Exercise instructions:
Pull every line from the records that has the word "Préchauffer" in it.

:::

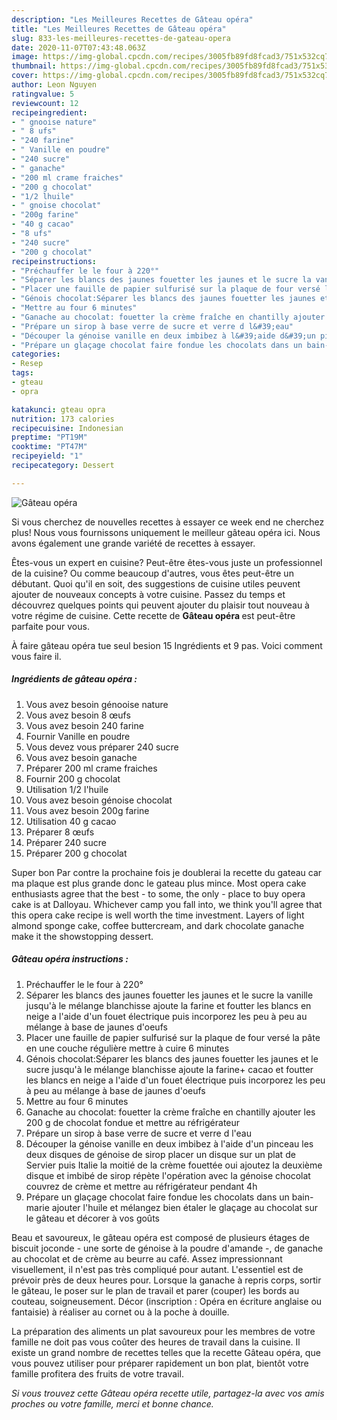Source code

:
 ```yaml
---
description: "Les Meilleures Recettes de Gâteau opéra"
title: "Les Meilleures Recettes de Gâteau opéra"
slug: 833-les-meilleures-recettes-de-gateau-opera
date: 2020-11-07T07:43:48.063Z
image: https://img-global.cpcdn.com/recipes/3005fb89fd8fcad3/751x532cq70/gateau-opera-photo-principale-de-la-recette.jpg
thumbnail: https://img-global.cpcdn.com/recipes/3005fb89fd8fcad3/751x532cq70/gateau-opera-photo-principale-de-la-recette.jpg
cover: https://img-global.cpcdn.com/recipes/3005fb89fd8fcad3/751x532cq70/gateau-opera-photo-principale-de-la-recette.jpg
author: Leon Nguyen
ratingvalue: 5
reviewcount: 12
recipeingredient:
- " gnooise nature"
- " 8 ufs"
- "240 farine"
- " Vanille en poudre"
- "240 sucre"
- " ganache"
- "200 ml crame fraiches"
- "200 g chocolat"
- "1/2 lhuile"
- " gnoise chocolat"
- "200g farine"
- "40 g cacao"
- "8 ufs"
- "240 sucre"
- "200 g chocolat"
recipeinstructions:
- "Préchauffer le le four à 220°"
- "Séparer les blancs des jaunes fouetter les jaunes et le sucre la vanille jusqu&#39;à le mélange blanchisse ajoute la farine et foutter les blancs en neige a l&#39;aide d&#39;un fouet électrique puis incorporez les peu à peu au mélange à base de jaunes d&#39;oeufs"
- "Placer une fauille de papier sulfurisé sur la plaque de four versé la pâte en une couche régulière mettre à cuire 6 minutes"
- "Génois chocolat:Séparer les blancs des jaunes fouetter les jaunes et le sucre jusqu&#39;à le mélange blanchisse ajoute la farine+ cacao et foutter les blancs en neige a l&#39;aide d&#39;un fouet électrique puis incorporez les peu à peu au mélange à base de jaunes d&#39;oeufs"
- "Mettre au four 6 minutes"
- "Ganache au chocolat: fouetter la crème fraîche en chantilly ajouter les 200 g de chocolat fondue et mettre au réfrigérateur"
- "Prépare un sirop à base verre de sucre et verre d l&#39;eau"
- "Découper la génoise vanille en deux imbibez à l&#39;aide d&#39;un pinceau les deux disques de génoise de sirop placer un disque sur un plat de Servier puis Italie la moitié de la crème fouettée oui ajoutez la deuxième disque et imbibé de sirop répète l&#39;opération avec la génoise chocolat couvrez de crème et mettre au réfrigérateur pendant 4h"
- "Prépare un glaçage chocolat faire fondue les chocolats dans un bain-marie ajouter l&#39;huile et mélangez bien étaler le glaçage au chocolat sur le gâteau et décorer à vos goûts"
categories:
- Resep
tags:
- gteau
- opra

katakunci: gteau opra 
nutrition: 173 calories
recipecuisine: Indonesian
preptime: "PT19M"
cooktime: "PT47M"
recipeyield: "1"
recipecategory: Dessert

---
```



![Gâteau opéra](https://img-global.cpcdn.com/recipes/3005fb89fd8fcad3/751x532cq70/gateau-opera-photo-principale-de-la-recette.jpg)

Si vous cherchez de nouvelles recettes à essayer ce week end ne cherchez plus! Nous vous fournissons uniquement le meilleur gâteau opéra ici. Nous avons également une grande variété de recettes à essayer.

Êtes-vous un expert en cuisine? Peut-être êtes-vous juste un professionnel de la cuisine? Ou comme beaucoup d'autres, vous êtes peut-être un débutant. Quoi qu'il en soit, des suggestions de cuisine utiles peuvent ajouter de nouveaux concepts à votre cuisine. Passez du temps et découvrez quelques points qui peuvent ajouter du plaisir tout nouveau à votre régime de cuisine. Cette recette de <strong> Gâteau opéra </strong> est peut-être parfaite pour vous.

<!--inarticleads1-->

À faire gâteau opéra tue seul besion 15 Ingrédients et 9 pas. Voici comment vous faire il.

##### Ingrédients de gâteau opéra :

1. Vous avez besoin  génooise nature
1. Vous avez besoin  8 œufs
1. Vous avez besoin 240 farine
1. Fournir  Vanille en poudre
1. Vous devez vous préparer 240 sucre
1. Vous avez besoin  ganache
1. Préparer 200 ml crame fraiches
1. Fournir 200 g chocolat
1. Utilisation 1/2 l&#39;huile
1. Vous avez besoin  génoise chocolat
1. Vous avez besoin 200g farine
1. Utilisation 40 g cacao
1. Préparer 8 œufs
1. Préparer 240 sucre
1. Préparer 200 g chocolat


Super bon Par contre la prochaine fois je doublerai la recette du gateau car ma plaque est plus grande donc le gateau plus mince. Most opera cake enthusiasts agree that the best - to some, the only - place to buy opera cake is at Dalloyau. Whichever camp you fall into, we think you&#39;ll agree that this opera cake recipe is well worth the time investment. Layers of light almond sponge cake, coffee buttercream, and dark chocolate ganache make it the showstopping dessert. 

<!--inarticleads2-->

##### Gâteau opéra instructions :

1. Préchauffer le le four à 220°
1. Séparer les blancs des jaunes fouetter les jaunes et le sucre la vanille jusqu&#39;à le mélange blanchisse ajoute la farine et foutter les blancs en neige a l&#39;aide d&#39;un fouet électrique puis incorporez les peu à peu au mélange à base de jaunes d&#39;oeufs
1. Placer une fauille de papier sulfurisé sur la plaque de four versé la pâte en une couche régulière mettre à cuire 6 minutes
1. Génois chocolat:Séparer les blancs des jaunes fouetter les jaunes et le sucre jusqu&#39;à le mélange blanchisse ajoute la farine+ cacao et foutter les blancs en neige a l&#39;aide d&#39;un fouet électrique puis incorporez les peu à peu au mélange à base de jaunes d&#39;oeufs
1. Mettre au four 6 minutes
1. Ganache au chocolat: fouetter la crème fraîche en chantilly ajouter les 200 g de chocolat fondue et mettre au réfrigérateur
1. Prépare un sirop à base verre de sucre et verre d l&#39;eau
1. Découper la génoise vanille en deux imbibez à l&#39;aide d&#39;un pinceau les deux disques de génoise de sirop placer un disque sur un plat de Servier puis Italie la moitié de la crème fouettée oui ajoutez la deuxième disque et imbibé de sirop répète l&#39;opération avec la génoise chocolat couvrez de crème et mettre au réfrigérateur pendant 4h
1. Prépare un glaçage chocolat faire fondue les chocolats dans un bain-marie ajouter l&#39;huile et mélangez bien étaler le glaçage au chocolat sur le gâteau et décorer à vos goûts


Beau et savoureux, le gâteau opéra est composé de plusieurs étages de biscuit joconde - une sorte de génoise à la poudre d&#39;amande -, de ganache au chocolat et de crème au beurre au café. Assez impressionnant visuellement, il n&#39;est pas très compliqué pour autant. L&#39;essentiel est de prévoir près de deux heures pour. Lorsque la ganache à repris corps, sortir le gâteau, le poser sur le plan de travail et parer (couper) les bords au couteau, soigneusement. Décor (inscription : Opéra en écriture anglaise ou fantaisie) à réaliser au cornet ou à la poche à douille. 

<!--inarticleads1-->

<p>
La préparation des aliments un plat savoureux pour les membres de votre famille ne doit pas vous coûter des heures de travail dans la cuisine. Il existe un grand nombre de recettes telles que la recette Gâteau opéra, que vous pouvez utiliser pour préparer rapidement un bon plat, bientôt votre famille profitera des fruits de votre travail.
</p>

<p>
<i>Si vous trouvez cette Gâteau opéra recette utile, partagez-la avec vos amis proches ou votre famille, merci et bonne chance.</i>
</p>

:::

Output below:
- "Préchauffer le le four à 220°"
1. Préchauffer le le four à 220°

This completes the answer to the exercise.